AVAILABLE DATA section start
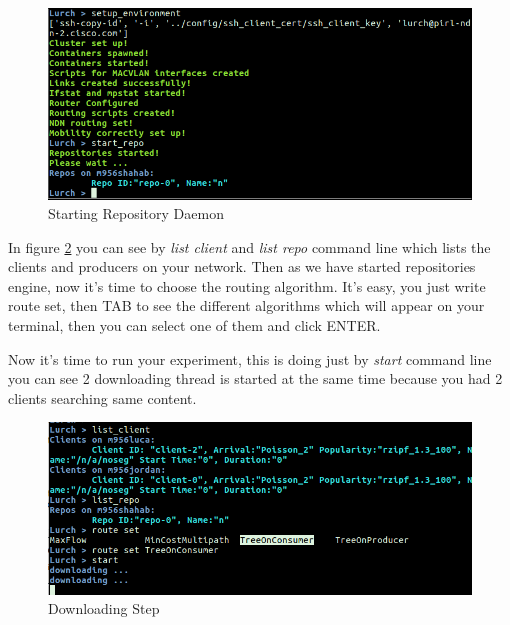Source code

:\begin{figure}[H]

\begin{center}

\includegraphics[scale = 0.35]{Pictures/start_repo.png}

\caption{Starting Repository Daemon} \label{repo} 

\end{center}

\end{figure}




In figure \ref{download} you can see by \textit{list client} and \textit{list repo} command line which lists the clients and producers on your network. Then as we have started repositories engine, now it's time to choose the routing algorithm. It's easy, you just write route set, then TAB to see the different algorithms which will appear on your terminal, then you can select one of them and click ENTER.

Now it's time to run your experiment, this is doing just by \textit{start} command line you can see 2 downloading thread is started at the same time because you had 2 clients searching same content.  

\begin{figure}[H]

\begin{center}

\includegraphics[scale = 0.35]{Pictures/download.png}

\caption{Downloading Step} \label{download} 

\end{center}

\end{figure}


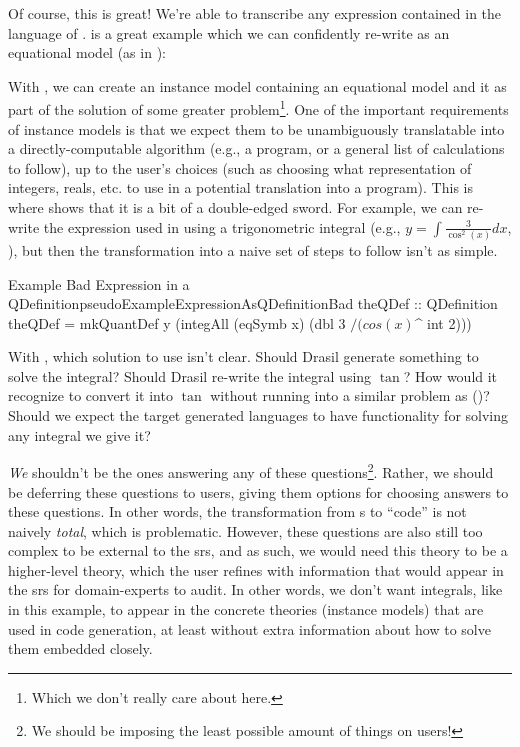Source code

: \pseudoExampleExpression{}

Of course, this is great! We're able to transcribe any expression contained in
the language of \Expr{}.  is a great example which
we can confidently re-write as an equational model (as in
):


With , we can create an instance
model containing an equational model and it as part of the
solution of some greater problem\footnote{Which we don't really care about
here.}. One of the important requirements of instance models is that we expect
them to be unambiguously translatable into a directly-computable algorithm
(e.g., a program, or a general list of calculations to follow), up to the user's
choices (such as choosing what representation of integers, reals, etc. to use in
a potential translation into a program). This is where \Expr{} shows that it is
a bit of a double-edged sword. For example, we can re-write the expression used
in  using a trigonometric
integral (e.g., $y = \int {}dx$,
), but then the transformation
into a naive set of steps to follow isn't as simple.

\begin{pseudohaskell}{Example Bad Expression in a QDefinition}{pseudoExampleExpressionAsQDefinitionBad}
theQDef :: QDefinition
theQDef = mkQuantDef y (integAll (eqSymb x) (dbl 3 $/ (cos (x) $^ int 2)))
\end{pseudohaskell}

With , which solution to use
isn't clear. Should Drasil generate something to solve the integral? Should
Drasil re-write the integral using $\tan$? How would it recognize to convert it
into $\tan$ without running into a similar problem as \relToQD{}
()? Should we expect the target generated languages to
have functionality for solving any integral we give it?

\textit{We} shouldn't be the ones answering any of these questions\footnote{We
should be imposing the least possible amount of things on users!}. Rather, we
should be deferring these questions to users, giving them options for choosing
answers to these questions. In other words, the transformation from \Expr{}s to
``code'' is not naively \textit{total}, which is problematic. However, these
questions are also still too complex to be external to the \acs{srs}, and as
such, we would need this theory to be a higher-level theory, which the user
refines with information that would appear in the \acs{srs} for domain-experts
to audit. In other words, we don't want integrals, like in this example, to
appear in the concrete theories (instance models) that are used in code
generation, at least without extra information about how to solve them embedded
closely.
AVAILABLE DATA section end
AVAILABLE DATA section start
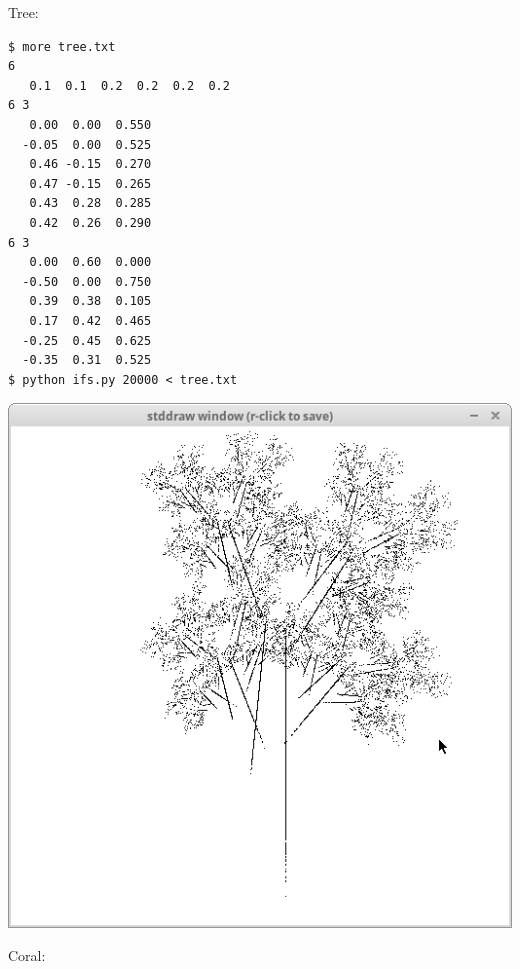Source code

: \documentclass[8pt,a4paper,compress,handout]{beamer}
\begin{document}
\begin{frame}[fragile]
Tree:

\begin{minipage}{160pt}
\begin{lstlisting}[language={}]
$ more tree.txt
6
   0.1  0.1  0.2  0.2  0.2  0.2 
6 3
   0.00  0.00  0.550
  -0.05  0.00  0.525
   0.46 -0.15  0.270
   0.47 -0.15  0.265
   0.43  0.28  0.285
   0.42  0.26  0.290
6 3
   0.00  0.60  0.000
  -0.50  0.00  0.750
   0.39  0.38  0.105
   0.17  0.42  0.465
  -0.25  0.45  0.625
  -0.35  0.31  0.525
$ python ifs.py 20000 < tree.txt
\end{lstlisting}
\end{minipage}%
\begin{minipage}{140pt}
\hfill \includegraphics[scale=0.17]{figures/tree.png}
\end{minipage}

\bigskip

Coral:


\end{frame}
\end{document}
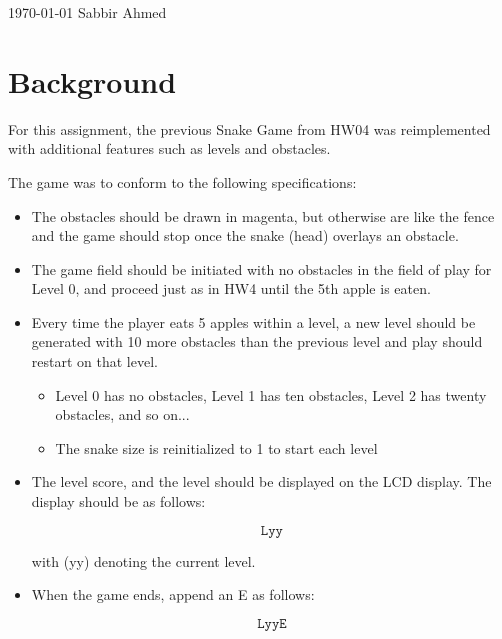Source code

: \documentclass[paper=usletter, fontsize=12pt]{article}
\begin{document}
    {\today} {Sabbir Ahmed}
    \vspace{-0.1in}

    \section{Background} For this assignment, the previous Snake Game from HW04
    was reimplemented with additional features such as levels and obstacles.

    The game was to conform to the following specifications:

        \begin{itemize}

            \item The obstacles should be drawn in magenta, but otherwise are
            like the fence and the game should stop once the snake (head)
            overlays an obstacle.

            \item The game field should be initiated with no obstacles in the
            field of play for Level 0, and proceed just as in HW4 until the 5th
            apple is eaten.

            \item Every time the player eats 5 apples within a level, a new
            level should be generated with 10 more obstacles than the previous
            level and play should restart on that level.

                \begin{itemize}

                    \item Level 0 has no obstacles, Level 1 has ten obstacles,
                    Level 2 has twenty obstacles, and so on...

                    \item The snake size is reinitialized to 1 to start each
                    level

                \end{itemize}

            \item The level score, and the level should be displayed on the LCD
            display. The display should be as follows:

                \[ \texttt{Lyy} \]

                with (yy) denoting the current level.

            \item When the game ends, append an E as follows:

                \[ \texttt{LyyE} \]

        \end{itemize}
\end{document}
AVAILABLE DATA section end
TASK GOAL -
In the records, which lines mention the word "footnote"? Copy those lines.

OUTPUT OF THE TASK -
solution of some greater problem\footnote{Which we don't really care about
\textit{We} shouldn't be the ones answering any of these questions\footnote{We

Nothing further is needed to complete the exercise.